Васильев выжидающе смотрел на Деменева. Немая сцена вызывала у него ощущение, что он сделал что-то не так.
— Григорий Тимофеевич, ну помилуйте, по-другому было никак…
— Да нет, нет, Станислав Павлович, спасибо вам большое. Вот — он протянул свиток векселей Васильеву. — Благодарю вас от всего сердца.
— Честь имею, — тот, поклонившись, вышел из кабинета. Деменев смотрел на Илью.
— Как мы ей скажем?
— Не знаю…
— Не надо, — Юлия зашла в кабинет, — я все слышала…значит Кавказ?
— Юленька! — Илья опустился на колени перед ней и, обняв её, прижался щекой к её животу. — Юленька, это всего на пару месяцев. Я сразу по прибытии в расположение напишу прошение об отставке. Там сейчас спокойно. Там нет войны сейчас, понимаешь, это рядом, всего в двух днях пути в Долине Нарзанов.
— Пиши сейчас.
— Что…
— Прошение об отставке… пиши здесь и сейчас, мне будет спокойней …
— Юленька, я сделаю, как ты хочешь, только мне пора собираться.
Деменев стоял чернее тучи:
— Даже не знаю, помог я или навредил.
— Помогли, Григорий Тимофеевич, несомненно, помогли. Неужели, по-вашему, было бы лучше, если бы я сидел за решеткой. Кавказ — это рядом. Через пару месяцев я буду дома, — он обернулся к Юлии. — Я буду с тобой всегда. Ты ведь дождешься, не сбежишь к другому…

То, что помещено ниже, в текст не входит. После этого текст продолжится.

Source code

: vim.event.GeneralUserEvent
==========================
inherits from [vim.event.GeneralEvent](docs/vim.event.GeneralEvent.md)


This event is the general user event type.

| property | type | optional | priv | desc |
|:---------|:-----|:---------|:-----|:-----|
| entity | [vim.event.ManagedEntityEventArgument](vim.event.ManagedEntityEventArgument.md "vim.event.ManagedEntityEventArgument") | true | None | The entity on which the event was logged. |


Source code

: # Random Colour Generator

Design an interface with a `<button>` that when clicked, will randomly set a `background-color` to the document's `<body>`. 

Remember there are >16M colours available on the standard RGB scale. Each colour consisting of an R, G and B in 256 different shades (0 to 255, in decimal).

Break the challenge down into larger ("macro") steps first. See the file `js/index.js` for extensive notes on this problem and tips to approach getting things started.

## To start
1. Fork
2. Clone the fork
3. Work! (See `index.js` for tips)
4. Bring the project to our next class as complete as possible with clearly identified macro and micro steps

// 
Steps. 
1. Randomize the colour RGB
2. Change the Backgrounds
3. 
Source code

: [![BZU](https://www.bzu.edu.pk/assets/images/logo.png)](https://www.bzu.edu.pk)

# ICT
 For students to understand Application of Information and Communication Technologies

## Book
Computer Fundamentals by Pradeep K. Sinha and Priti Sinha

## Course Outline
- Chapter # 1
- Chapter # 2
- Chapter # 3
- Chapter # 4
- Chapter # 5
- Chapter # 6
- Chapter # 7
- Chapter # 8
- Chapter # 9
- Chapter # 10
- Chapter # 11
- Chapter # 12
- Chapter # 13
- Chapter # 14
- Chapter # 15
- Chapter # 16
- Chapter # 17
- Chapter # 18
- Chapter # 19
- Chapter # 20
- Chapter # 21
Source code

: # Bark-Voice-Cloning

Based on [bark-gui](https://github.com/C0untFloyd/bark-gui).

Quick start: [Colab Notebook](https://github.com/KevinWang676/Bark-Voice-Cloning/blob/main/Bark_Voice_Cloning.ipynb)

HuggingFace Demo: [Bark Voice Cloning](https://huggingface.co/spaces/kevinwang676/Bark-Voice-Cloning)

— Неудачная шутка, — Юлия горько усмехнулась. Пойдем, ты должен собраться…
Юлия глядела в звездную ночь с балкона. День был жаркий, жаркой была и ночь, она долго не могла уснуть. Она вспоминала губы и руки Ильи, его глаза, его поцелуи и ласки. Она так любила его жаркие объятия. Всего два часа назад он был здесь, простыня еще хранила следы его тела, а подушка его запах. Она вернулась в комнату и прижала его подушку к себе. Он помахал ей рукой на прощанье, его глаза…она не может забыть этот взгляд, полный любви, нежности и надежды. Она так и не сказала ему… так и не сказала, что любит… да что с ней! Опять это предательское ощущение чего-то нехорошего. Нет! Ничего не случится… она ждет от него ребенка, а на Кавказе теперь нет войны. Он просто в госпитале. Просто врач. Через пару месяцев он будет здесь. Все будет хорошо.
Она легла на кровать. Теплый ветер дул в окошко сквозь занавески. Сон чертил образы прошлого.

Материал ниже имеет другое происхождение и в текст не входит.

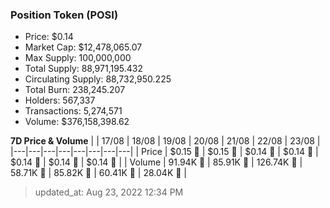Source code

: 
  ### Position Token (POSI)
  - Price: $0.14
  - Market Cap: $12,478,065.07
  - Max Supply: 100,000,000
  - Total Supply: 88,971,195.432
  - Circulating Supply: 88,732,950.225
  - Total Burn: 238,245.207
  - Holders: 567,337
  - Transactions: 5,274,571
  - Volume: $376,158,398.62

  **7D Price & Volume**
  | | 17&#x2F;08 | 18&#x2F;08 | 19&#x2F;08 | 20&#x2F;08 | 21&#x2F;08 | 22&#x2F;08 | 23&#x2F;08 |
  |---|---|---|---|---|---|---|---|
  | Price | $0.15 🔻 | $0.15 🔻 | $0.14 🔻 | $0.14 🔻 | $0.14 🚀 | $0.14 🔻 | $0.14 🔻 |
  | Volume | 91.94K 🚀 | 85.91K 🔻 | 126.74K 🚀 | 58.71K 🔻 | 85.82K 🚀 | 60.41K 🔻 | 28.04K 🔻 |

  > updated_at: Aug 23, 2022 12:34 PM
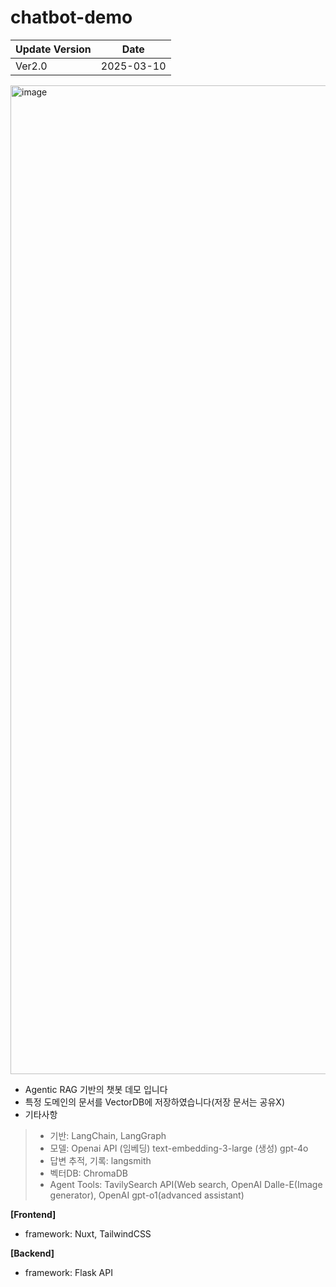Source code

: # chatbot-demo

|Update Version| Date |
|-----------|-----|
| Ver2.0 | 2025-03-10 |


<img width="1582" alt="image" src="https://github.com/user-attachments/assets/e0c56b59-1407-4ab3-ae0d-32d29f79acf5" />


* Agentic RAG 기반의 챗봇 데모 입니다
* 특정 도메인의 문서를 VectorDB에 저장하였습니다(저장 문서는 공유X)
* 기타사항
> - 기반: LangChain, LangGraph         
> - 모델: Openai API (임베딩) text-embedding-3-large (생성) gpt-4o    
> - 답변 추적, 기록: langsmith    
> - 벡터DB: ChromaDB
> - Agent Tools: TavilySearch API(Web search, OpenAI Dalle-E(Image generator), OpenAI gpt-o1(advanced assistant)

**[Frontend]**
* framework: Nuxt, TailwindCSS
  
**[Backend]**
* framework: Flask API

Колька наспех крепил багаж к саням.
— Успеть бы, барыня, успеть бы, говорят, они совсем взбесились. Уж полгорода в огне.
— Торопись, Колька, торопись, как можешь, кто бы мог подумать — в городе голодный бунт.
— Так ведь померзло все. Полгорода выгорело. Топить нечем. Каждый день одиноких стариков, замерзших насмерть, выносят на кладбище. Голод в городе.